Vegetation along the right of way is something I get to study almost every day. I live about 15 miles from the B&O’s Old Main Line and much closer to the PRR’s old Northern Central Railway line. They were constructed within a few years of each other, each following a river. One is still an active rail line, the other is a rail trail that starts 600 feet from my house. I try to walk 3 miles every day and I often ride my bicycle on the trail much further. Having worked on and more recently walked portions of the Old Main Line, I can attest that the vegetation is very similar.

Ilchester Station looking east. Circa 1945. Photographer Unknown.

The steep bank to the right in the prototype photo above looks like it is covered with Woodlands Scenics ground foam. I see this everyday on the NCR Trail. It seems like a cop out to not use some new technique for scenery, but ground foam with some variations in size and color, along with some smaller trees actually seems to replicate this right of way well. Like the NCR right of way, the OML has large granite outcroppings. The are dark grey with lighter edges and often tinted green with moss and other organic coverings.

Looking east on the Old Main Line toward Ilchester station on the layout.

Ballast is another topic that is best covered in a brief way. When you’re a trackman on the railroad, ballast is part of the job. You learn how to make sure it is solid and on production gangs with big, mechanical ballast tamping machines. But back in the 80s, you still learned how to use a ballast fork to tamp a tie by hand. One guy on a lining bar to raise the tie and two guys, one on either side of the tie sliding their tamping forks under the sides of the tie to add ballast underneath until it was solid.

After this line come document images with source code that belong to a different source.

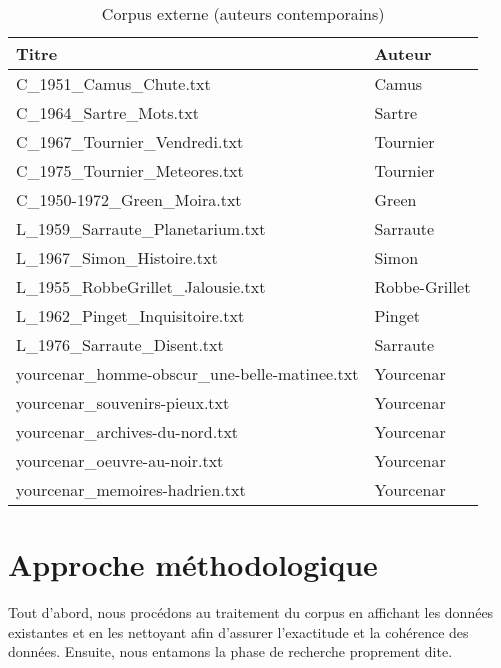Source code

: \begin{table}[h!]
\centering
\begin{tabular}{|l|l|}
\hline
\textbf{Titre}                                        & \textbf{Auteur}     \\ \hline
C\_1951\_Camus\_Chute.txt                              & Camus               \\ \hline
C\_1964\_Sartre\_Mots.txt                              & Sartre              \\ \hline
C\_1967\_Tournier\_Vendredi.txt                        & Tournier            \\ \hline
C\_1975\_Tournier\_Meteores.txt                        & Tournier            \\ \hline
C\_1950-1972\_Green\_Moira.txt                         & Green               \\ \hline
L\_1959\_Sarraute\_Planetarium.txt                     & Sarraute            \\ \hline
L\_1967\_Simon\_Histoire.txt                           & Simon               \\ \hline
L\_1955\_RobbeGrillet\_Jalousie.txt                    & Robbe-Grillet       \\ \hline
L\_1962\_Pinget\_Inquisitoire.txt                      & Pinget              \\ \hline
L\_1976\_Sarraute\_Disent.txt                          & Sarraute            \\ \hline
yourcenar\_homme-obscur\_une-belle-matinee.txt         & Yourcenar           \\ \hline
yourcenar\_souvenirs-pieux.txt                         & Yourcenar           \\ \hline
yourcenar\_archives-du-nord.txt                        & Yourcenar           \\ \hline
yourcenar\_oeuvre-au-noir.txt                          & Yourcenar           \\ \hline
yourcenar\_memoires-hadrien.txt                        & Yourcenar           \\ \hline
\end{tabular}
\caption{Corpus externe (auteurs contemporains)}
\label{table:corpus_externes}
\end{table}

\clearpage

\section{Approche méthodologique}
Tout d'abord, nous procédons au traitement du corpus en affichant les données existantes et en les nettoyant afin d'assurer l'exactitude et la cohérence des données. Ensuite, nous entamons la phase de recherche proprement dite.\\

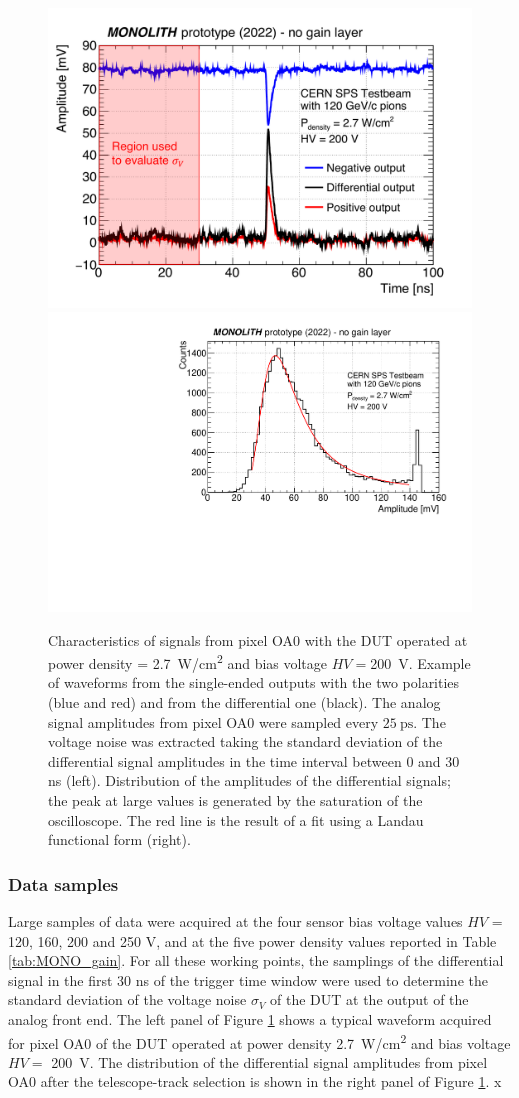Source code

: 		\begin{figure}[!htb]
			\centering
			\includegraphics[width=.49\textwidth]{files/MONOLITH_paper/waveform_with_bck_region.pdf}
			\includegraphics[width=.49\textwidth]{files/MONOLITH_paper/amplitude.pdf}
			\caption{Characteristics of signals from  pixel OA0 with the DUT operated at power density \power = \SI{2.7}{\watt/\centi\meter^2} and bias voltage $HV=$\SI{200}{\volt}. Example of waveforms from the single-ended outputs with the two polarities (blue and red) and from the differential one (black). The analog signal amplitudes from pixel OA0 were sampled every $\SI{25}{\pico\second}$.  The voltage noise \noise was extracted taking the standard deviation of the differential signal amplitudes in the time interval between 0 and 30 ns (left). Distribution of the amplitudes of the differential signals; the peak at large values is generated by the saturation of the oscilloscope. The red line is the result of a fit using a Landau functional form (right).}
			\label{im:MONO_waveform} 
		\end{figure}

		\subsubsection{Data samples}
		Large samples of data were acquired at the four sensor bias voltage values $HV$ = 120, 160, 200 and 250 V, and at the five power density values reported in Table \ref{tab:MONO_gain}.
		For all these working points, the samplings of the differential signal in the first 30 ns of the trigger time window were used to determine the standard deviation of the voltage noise $\sigma_V$ of the DUT at the output of the analog front end. The left panel of Figure \ref{im:MONO_waveform} shows a typical waveform acquired for pixel OA0 of the DUT operated at power density \power \SI{2.7}{\watt/\centi\meter^2} and bias voltage $HV=$ \SI{200}{\volt}.
		The distribution of the differential signal amplitudes from pixel OA0 after the telescope-track selection is shown in the right panel of Figure \ref{im:MONO_waveform}.
x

HO scale ballast is more decoration than function. One tries to replicate the amount of ballast present on different tracks to show usage or importance. Today, mainlines are often maintained by large machines to tamp and level track. In previous times this was often done by section gangs that were responsible for a certain distance of track. I got to work on a section gang a few times on the OML. Even in the 80s there was a lot of pride taken on the look of the mainline. I never saw anyone leave a stone on top of tie, it was cultural no-no. Something you just don’t do!!

The ballast I remember on the OML from the 80s looks like the ballast today and how it looked in color photos from the 1950s. It was white to very light grey limestone rocks, about 2 inches in diameter, very roughly. The rocks weren’t as big as my foot, nor were they as small as my finger nail. They were more like a rock that could fit in your hand with a closed fist. Older 1950s era photos show a similar maybe slightly smaller stone, but the color is seems consistent.

Another unique part of the OML are the old walls, stone ties, stringers, and bridge abutments found along the right of way, many not in use. In this modern photo (below) of the tracks between Ilchester and Ellicott City there is a retaining wall still doings it’s job, probably 100 to 175 years after it was built. I chose to add this to my layout to offer some respect to the men who built this line to Ellicott City back in the 1830’s. I used a Chooch product, 215-8250 to replicate the wall. It still needs some weathering to fit the scene and there is obviously a need for cinders and some vegetation.

Winter Photograph, March 11, 2018. Bruce D. Griffin photograph.
The unfinished scene on the layout, 2023
A flexible stone wall product.

I wanted to add more detail and photographs to this post, but that just means waiting longer to post something new. I will follow with photos of completed scenes. Thanks for taking a look.